Divertimento for Strings

The Protecting Veil

Guy Johnston (cello) & Britten Sinfonia

Reviewed by: David Truslove

Reviewed: 15 February, 2024
Venue: Barbican Hall, London

A trio of highly individual personalities: two iconoclasts and one whose folk-influenced music was often invested with a primordial rhythmic power. It was a shared intensity of expression that became the focus for this concert that was variously visceral, playful and other-worldly.

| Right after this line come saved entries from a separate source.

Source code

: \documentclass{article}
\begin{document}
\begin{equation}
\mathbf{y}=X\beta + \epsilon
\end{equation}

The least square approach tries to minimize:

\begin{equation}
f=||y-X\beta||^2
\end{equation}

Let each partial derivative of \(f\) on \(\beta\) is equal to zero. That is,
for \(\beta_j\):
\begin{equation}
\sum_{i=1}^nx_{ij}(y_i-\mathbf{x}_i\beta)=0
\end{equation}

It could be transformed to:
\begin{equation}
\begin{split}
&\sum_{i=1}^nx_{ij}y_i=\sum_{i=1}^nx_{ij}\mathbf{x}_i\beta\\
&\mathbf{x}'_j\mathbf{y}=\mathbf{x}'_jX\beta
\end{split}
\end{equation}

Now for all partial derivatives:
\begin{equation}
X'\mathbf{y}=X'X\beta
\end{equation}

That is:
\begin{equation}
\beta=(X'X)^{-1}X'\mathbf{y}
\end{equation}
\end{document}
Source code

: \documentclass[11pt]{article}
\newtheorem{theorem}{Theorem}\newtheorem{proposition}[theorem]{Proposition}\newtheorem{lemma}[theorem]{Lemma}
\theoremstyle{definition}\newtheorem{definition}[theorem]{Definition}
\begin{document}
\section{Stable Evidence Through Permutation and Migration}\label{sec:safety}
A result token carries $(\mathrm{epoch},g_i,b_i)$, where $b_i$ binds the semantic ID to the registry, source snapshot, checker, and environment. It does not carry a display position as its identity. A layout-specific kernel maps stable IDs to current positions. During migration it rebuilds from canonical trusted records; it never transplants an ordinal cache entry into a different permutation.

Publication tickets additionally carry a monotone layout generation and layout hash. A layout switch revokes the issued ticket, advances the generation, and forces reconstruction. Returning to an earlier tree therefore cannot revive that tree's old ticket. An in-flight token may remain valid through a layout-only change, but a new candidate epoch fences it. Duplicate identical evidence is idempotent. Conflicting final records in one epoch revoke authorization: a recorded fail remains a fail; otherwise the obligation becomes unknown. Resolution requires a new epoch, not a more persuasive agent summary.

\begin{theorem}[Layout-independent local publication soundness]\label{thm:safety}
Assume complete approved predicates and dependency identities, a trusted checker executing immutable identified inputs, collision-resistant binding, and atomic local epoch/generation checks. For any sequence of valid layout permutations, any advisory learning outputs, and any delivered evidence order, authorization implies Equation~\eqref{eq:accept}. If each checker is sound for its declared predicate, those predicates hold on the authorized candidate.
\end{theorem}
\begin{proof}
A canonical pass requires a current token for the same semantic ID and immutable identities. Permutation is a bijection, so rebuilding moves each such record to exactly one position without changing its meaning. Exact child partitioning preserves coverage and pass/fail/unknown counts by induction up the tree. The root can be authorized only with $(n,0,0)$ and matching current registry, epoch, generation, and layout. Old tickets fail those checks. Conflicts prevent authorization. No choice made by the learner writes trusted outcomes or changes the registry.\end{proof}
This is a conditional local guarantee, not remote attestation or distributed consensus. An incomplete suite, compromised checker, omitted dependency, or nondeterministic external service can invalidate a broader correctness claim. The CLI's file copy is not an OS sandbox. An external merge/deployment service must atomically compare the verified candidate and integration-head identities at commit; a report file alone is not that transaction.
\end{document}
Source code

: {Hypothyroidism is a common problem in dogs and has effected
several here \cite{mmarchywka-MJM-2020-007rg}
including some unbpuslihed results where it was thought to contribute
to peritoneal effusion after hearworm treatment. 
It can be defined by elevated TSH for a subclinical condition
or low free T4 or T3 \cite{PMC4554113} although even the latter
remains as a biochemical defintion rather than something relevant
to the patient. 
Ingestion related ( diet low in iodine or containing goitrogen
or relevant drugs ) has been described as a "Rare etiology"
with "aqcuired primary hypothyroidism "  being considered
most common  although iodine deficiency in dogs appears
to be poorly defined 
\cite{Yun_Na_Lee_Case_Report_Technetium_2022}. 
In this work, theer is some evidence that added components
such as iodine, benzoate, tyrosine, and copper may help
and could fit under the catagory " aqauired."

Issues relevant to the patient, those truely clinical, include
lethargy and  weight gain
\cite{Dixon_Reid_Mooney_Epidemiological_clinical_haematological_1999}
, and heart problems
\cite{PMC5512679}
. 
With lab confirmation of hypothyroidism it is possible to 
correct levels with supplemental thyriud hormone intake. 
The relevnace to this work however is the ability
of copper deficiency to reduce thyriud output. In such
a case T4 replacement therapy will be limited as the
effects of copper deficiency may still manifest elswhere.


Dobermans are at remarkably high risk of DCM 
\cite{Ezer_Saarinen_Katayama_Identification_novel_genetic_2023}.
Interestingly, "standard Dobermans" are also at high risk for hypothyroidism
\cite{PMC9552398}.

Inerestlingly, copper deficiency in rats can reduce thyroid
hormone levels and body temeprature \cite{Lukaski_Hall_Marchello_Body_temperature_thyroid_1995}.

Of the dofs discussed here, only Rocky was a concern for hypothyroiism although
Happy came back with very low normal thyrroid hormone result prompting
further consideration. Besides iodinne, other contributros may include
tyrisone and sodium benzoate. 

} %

No less other-worldly is Beethoven’s Grosse Fuge, the original Finale of his B-flat String Quartet (Opus 130), given a performance of concentrated energy and unstoppable momentum, qualities that arose as much from this beefed-up arrangement by Felix Weingartner (like a triple strength Holsten lager) as the remarkable virtuosity of this conductor-less ensemble. With just the occasional nod from leader Thomas Gould, every rhythmic articulation and dynamic shade had been meticulously prepared. The playing underlined the work’s unrelenting nervous energy, yet the weight of sound did not deny warmth of tone or tenderness.

The performance of Bartók’s Divertimento (commissioned by Paul Sacher for his Basel Chamber Orchestra) amply fulfils the implication of its title, at least in its outer movements. Echoing eighteenth-century concerto form with its myriad solo and tutti exchanges, it keeps performers on their toes. With supple, characterful playing, Britten Sinfonia brought out all the work’s rustic spirit, rhythmic attack and intimate expression, also drawing out the inner tensions of a score conceived in the shadow of war. The night music of the Adagio emerged from the quietest of sounds, its brooding unfolding to unveil powerful unisons and passages of haunting closeness. Nothing disturbing in the playful Finale, arresting for its vitality, and an exquisitely judged pizzicato passage, as was the conclusion’s rollicking tempo.

The authority of that account took a while to transfer to The Protecting Veil, the work that propelled Steven Isserlis to renown following its Proms premiere in 1989. Here, it was Guy Johnston who shaped a glowing meditation, soaring beatifically through the solo part. At 42 minutes it was not as expansive a performance as some interpreters and, initially, not possessing a sense of awesome majesty. But it grew in stature, the music’s mysticism arriving in the extended lament, with time finally suspended, for ‘The Dormition of the Mother of God’, where Johnston’s playing, alongside colleague cellists providing much exotic bitonality, was beyond beautiful, of sublime transcendence. By the end there was no doubt that Johnston and Britten Sinfonia had pulled off a remarkable feat, Tavener’s wish to create a lyrical ikon in sound had been realised.